YOUR INSTRUCTIONS: Each line that includes "func" must be copied from the records.

======== SUPPLIED MATERIAL

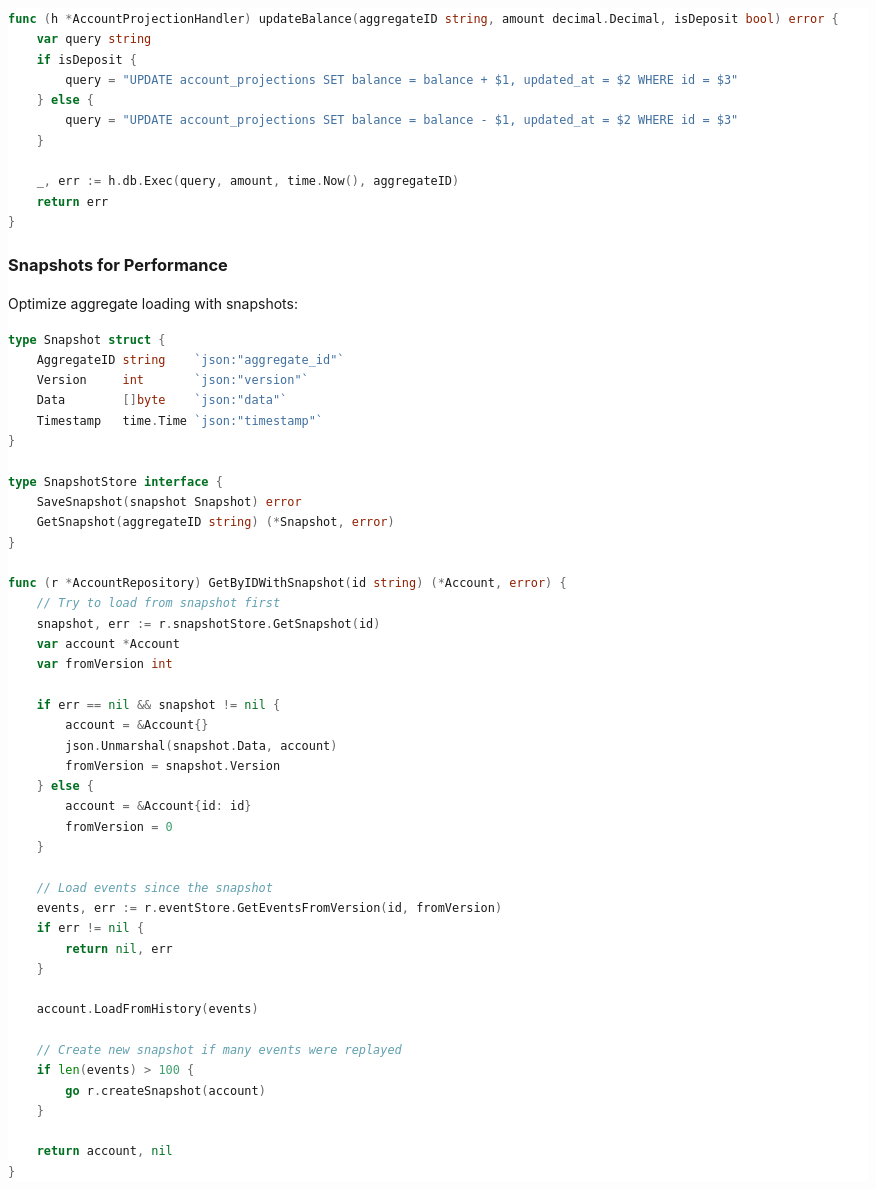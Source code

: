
 ```go
func (h *AccountProjectionHandler) updateBalance(aggregateID string, amount decimal.Decimal, isDeposit bool) error {
    var query string
    if isDeposit {
        query = "UPDATE account_projections SET balance = balance + $1, updated_at = $2 WHERE id = $3"
    } else {
        query = "UPDATE account_projections SET balance = balance - $1, updated_at = $2 WHERE id = $3"
    }
    
    _, err := h.db.Exec(query, amount, time.Now(), aggregateID)
    return err
}
```

### Snapshots for Performance

Optimize aggregate loading with snapshots:

```go
type Snapshot struct {
    AggregateID string    `json:"aggregate_id"`
    Version     int       `json:"version"`
    Data        []byte    `json:"data"`
    Timestamp   time.Time `json:"timestamp"`
}

type SnapshotStore interface {
    SaveSnapshot(snapshot Snapshot) error
    GetSnapshot(aggregateID string) (*Snapshot, error)
}

func (r *AccountRepository) GetByIDWithSnapshot(id string) (*Account, error) {
    // Try to load from snapshot first
    snapshot, err := r.snapshotStore.GetSnapshot(id)
    var account *Account
    var fromVersion int
    
    if err == nil && snapshot != nil {
        account = &Account{}
        json.Unmarshal(snapshot.Data, account)
        fromVersion = snapshot.Version
    } else {
        account = &Account{id: id}
        fromVersion = 0
    }
    
    // Load events since the snapshot
    events, err := r.eventStore.GetEventsFromVersion(id, fromVersion)
    if err != nil {
        return nil, err
    }
    
    account.LoadFromHistory(events)
    
    // Create new snapshot if many events were replayed
    if len(events) > 100 {
        go r.createSnapshot(account)
    }
    
    return account, nil
}
```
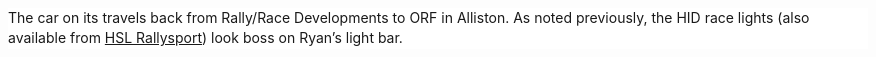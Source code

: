 The car on its travels back from Rally/Race Developments to ORF in Alliston. As noted previously, the HID race lights (also available from <a href="http://www.hslrallysport.ca" target="_blank">HSL Rallysport</a>) look boss on Ryan&#8217;s light bar.

 [1]: http://www.tallpinesrally.com/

================

EXERCISE RESPONSE:
func (h *AccountProjectionHandler) updateBalance(aggregateID string, amount decimal.Decimal, isDeposit bool) error {
func (r *AccountRepository) GetByIDWithSnapshot(id string) (*Account, error) {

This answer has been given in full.